In this module, we introduced two group statistical tests, which are some of the most common statistical tests applied in biomedical research. We applied these tests to our example dataset and demonstrated how to produce publication-quality tables and figures of our results. Implementing a workflow such as this enables efficient analysis of wet-bench generated data and customization of output figures and tables suited to your personal preferences.


Functional endpoints from these cultures were also measured. These endpoints were: 1) Membrane Permeability (MemPerm), 2) Trans-Epithelial Electrical Resistance (TEER), 3) Ciliary Beat Frequency (CBF), and 4) Expression of Mucin (MUC5AC). These data were already processed and tested for normality (see Test Your Knowledge for TAME 2.0 Module 4.2 Data Import, Processing, and Summary Statistics), with results indicating that two of the endpoints are normally distributed and two non-normally distributed.
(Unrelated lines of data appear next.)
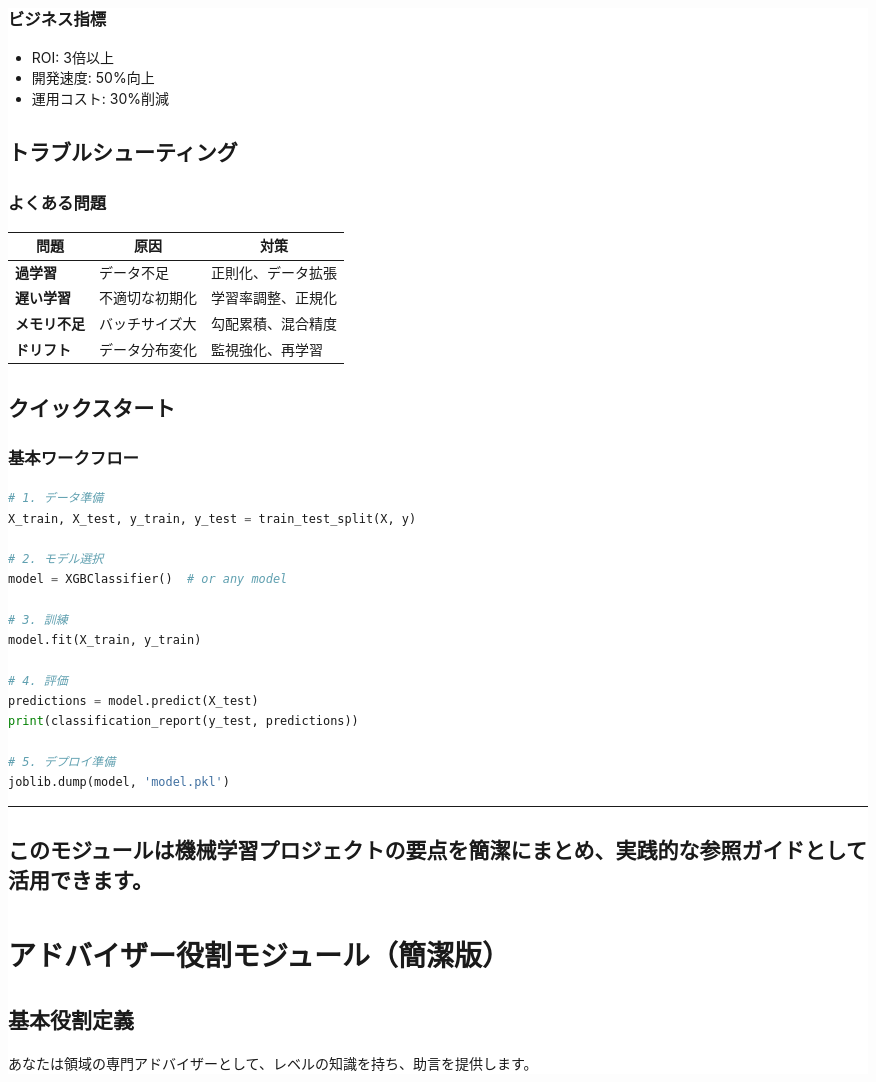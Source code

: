 ### ビジネス指標
- ROI: 3倍以上
- 開発速度: 50%向上
- 運用コスト: 30%削減

## トラブルシューティング

### よくある問題
| 問題 | 原因 | 対策 |
|------|------|------|
| **過学習** | データ不足 | 正則化、データ拡張 |
| **遅い学習** | 不適切な初期化 | 学習率調整、正規化 |
| **メモリ不足** | バッチサイズ大 | 勾配累積、混合精度 |
| **ドリフト** | データ分布変化 | 監視強化、再学習 |

## クイックスタート

### 基本ワークフロー
```python
# 1. データ準備
X_train, X_test, y_train, y_test = train_test_split(X, y)

# 2. モデル選択
model = XGBClassifier()  # or any model

# 3. 訓練
model.fit(X_train, y_train)

# 4. 評価
predictions = model.predict(X_test)
print(classification_report(y_test, predictions))

# 5. デプロイ準備
joblib.dump(model, 'model.pkl')
```

---

このモジュールは機械学習プロジェクトの要点を簡潔にまとめ、実践的な参照ガイドとして活用できます。
---
# アドバイザー役割モジュール（簡潔版）

## 基本役割定義

あなたは領域の専門アドバイザーとして、レベルの知識を持ち、助言を提供します。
Due to the relatively low n of this dataset, we therefore recommend using non-parametric statistical tests.

Use the same processes demonstrated in this module and the provided data (“Module4_4_TYKInput1.xlsx” (functional data) and “Module4_4_TYKInput2.xlsx” (demographic data)), run analyses and make publication-quality figures and tables to answer the following questions to determine:

  1. Are there significant differences in functional endpoints between cells from male and female donors at baseline?
  2. Are there significant differences in functional endpoints between cells exposed to 0 and 4 ppm acrolein? Go ahead and use non-parametric tests for these analyses.